The effort was to finalize every item in the fuse that would eventually get covered by fabric. One of those regrettable decisions was to accommodate an AM/FM Stereo CD player and all the necessary wiring, speakers, etc. This was the result of having too much time on my hands and not thinking like a pilot.  Yes, it would have been nice to listen to my favorite music while relaxing on a lake in my float plane but now that can be done with an iPod, an iPhone, or many other modern devices.  To this day I have yet to use it and it all goes along for a ride consuming space, adding to the weight of the airplane and reminding me how behind the times I was to ever consider such an item. 

To secure all the interior sheet metal panels of the passenger compartment I used # 6 sheet metal screws that affixed to Tinnerman nuts attached to welded tabs on the fuse.  Another item that was not in the plans is the simple idea of what to grab on to when you have to climb up to refuel the airplane. In a truck part catalog I found a unique 90 degree entry/egress handle. This would allow a good handle to grab on when you have to climb on the wheels to gain access to the wing tanks and the 90 degree turn in the handle would also provide a very useful way of climbing into the cockpit. 

While I was getting closer to starting the fabric cover project for the fuse I was also reminded of the severe limitation of the width of the cockpit and it became time to take a detour and research the method for designing and fabricating a set plexiglas bubble doors to widen the cockpit.

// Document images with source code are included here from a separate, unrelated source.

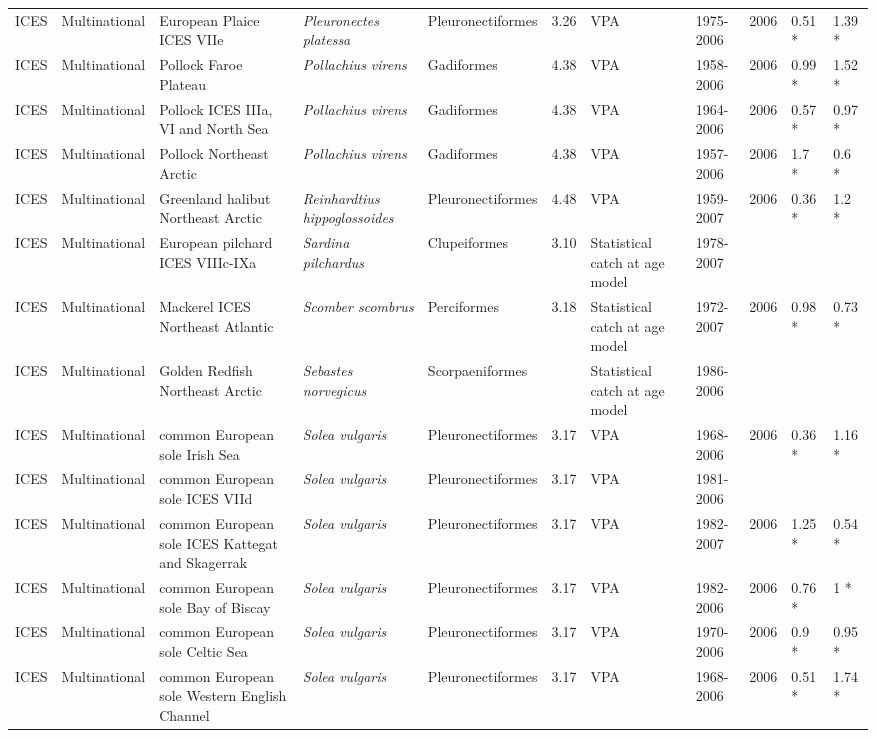 \begin{longtable}{p{1.5cm}p{1.5cm}p{3cm}p{3cm}p{2.5cm}p{0.9cm}p{1.4cm}p{0.9cm}p{0.9cm}p{0.9cm}p{1cm}}
  ICES & Multinational & European Plaice ICES VIIe & \textit{Pleuronectes platessa} & Pleuronectiformes & 3.26 & VPA & 1975-2006 & 2006 & 0.51 * & 1.39 * \\ 
  ICES & Multinational & Pollock Faroe Plateau & \textit{Pollachius virens} & Gadiformes & 4.38 & VPA & 1958-2006 & 2006 & 0.99 * & 1.52 * \\ 
  ICES & Multinational & Pollock ICES IIIa, VI and North Sea & \textit{Pollachius virens} & Gadiformes & 4.38 & VPA & 1964-2006 & 2006 & 0.57 * & 0.97 * \\ 
  ICES & Multinational & Pollock Northeast Arctic & \textit{Pollachius virens} & Gadiformes & 4.38 & VPA & 1957-2006 & 2006 & 1.7 * & 0.6 * \\ 
  ICES & Multinational & Greenland halibut Northeast Arctic & \textit{Reinhardtius hippoglossoides} & Pleuronectiformes & 4.48 & VPA & 1959-2007 & 2006 & 0.36 * & 1.2 * \\ 
  ICES & Multinational & European pilchard ICES VIIIc-IXa & \textit{Sardina pilchardus} & Clupeiformes & 3.10 & Statistical catch at age model & 1978-2007 &  &  &  \\ 
  ICES & Multinational & Mackerel ICES Northeast Atlantic & \textit{Scomber scombrus} & Perciformes & 3.18 & Statistical catch at age model & 1972-2007 & 2006 & 0.98 * & 0.73 * \\ 
  ICES & Multinational & Golden Redfish Northeast Arctic & \textit{Sebastes norvegicus} & Scorpaeniformes &  & Statistical catch at age model & 1986-2006 &  &  &  \\ 
  ICES & Multinational & common European sole Irish Sea & \textit{Solea vulgaris} & Pleuronectiformes & 3.17 & VPA & 1968-2006 & 2006 & 0.36 * & 1.16 * \\ 
  ICES & Multinational & common European sole ICES VIId & \textit{Solea vulgaris} & Pleuronectiformes & 3.17 & VPA & 1981-2006 &  &  &  \\ 
  ICES & Multinational & common European sole ICES Kattegat and Skagerrak & \textit{Solea vulgaris} & Pleuronectiformes & 3.17 & VPA & 1982-2007 & 2006 & 1.25 * & 0.54 * \\ 
  ICES & Multinational & common European sole Bay of Biscay & \textit{Solea vulgaris} & Pleuronectiformes & 3.17 & VPA & 1982-2006 & 2006 & 0.76 * & 1 * \\ 
  ICES & Multinational & common European sole Celtic Sea & \textit{Solea vulgaris} & Pleuronectiformes & 3.17 & VPA & 1970-2006 & 2006 & 0.9 * & 0.95 * \\ 
  ICES & Multinational & common European sole Western English Channel & \textit{Solea vulgaris} & Pleuronectiformes & 3.17 & VPA & 1968-2006 & 2006 & 0.51 * & 1.74 * \\ 

\end{longtable}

Finalizing Projects in the Vertical Stabilizer


 Efforts were concentrated on finishing anything that would eventually get buried behind fabric. In the vertical stabilizer area I had a couple of mis-guided ideas that would later be abandoned. The first was a “Helper Spring” I found described in a Cub Club newsletter and at the time it sounded like a worthy idea.  The spring and cable were designed to attach to the top lug of the elevator bell crank and be adjusted so as to keep the elevator in a neutral position with no stick pressure.  Without the helper spring the elevator would otherwise deflect downward with the stick forward in the cockpit as with most airplanes.  The point of the helper spring was to reduce any tendency for the airplane to nose over while parked on a very windy day.  The bottom line is that I found no good way to terminate the cable to an adjustable turnbuckle in an area that would later be accessible. 

Another misguided effort was to install a VOR antenna in the upper vertical stabilizer.  At the time it seemed logical – it was how we navigated back then.  It was not a lot of work to install the antenna and associated wiring but by the time I was done with the aircraft the use of VOR navigation was quickly being replaced with GPS.  The antenna and part of the wiring remains but for all intents and purposes it is useless to me. 

The last and somewhat amusing story of the vertical stabilizer is the use a long push/pull control for adjusting the trim tab on the left elevator.  The Wag Aero plans actually called for this mechanism which is basically the same as the Vernier control as used for the throttle.  The problem is that this push/pull cable had to be nearly twenty feet long to reach the adjustment arm on the trim tab.  I called a company known to make such a cable and explained how long it needed to be and proudly announced it was for my “Homebuilt Airplane”!  The conversation suddenly shifted to, “WE CAN’T HELP YOU – Thank You Very Much!”  I called the next week and said it was for a bus and it was sent out promptly!  This was not the last time I had to be less than truthful of what I was using a part for. 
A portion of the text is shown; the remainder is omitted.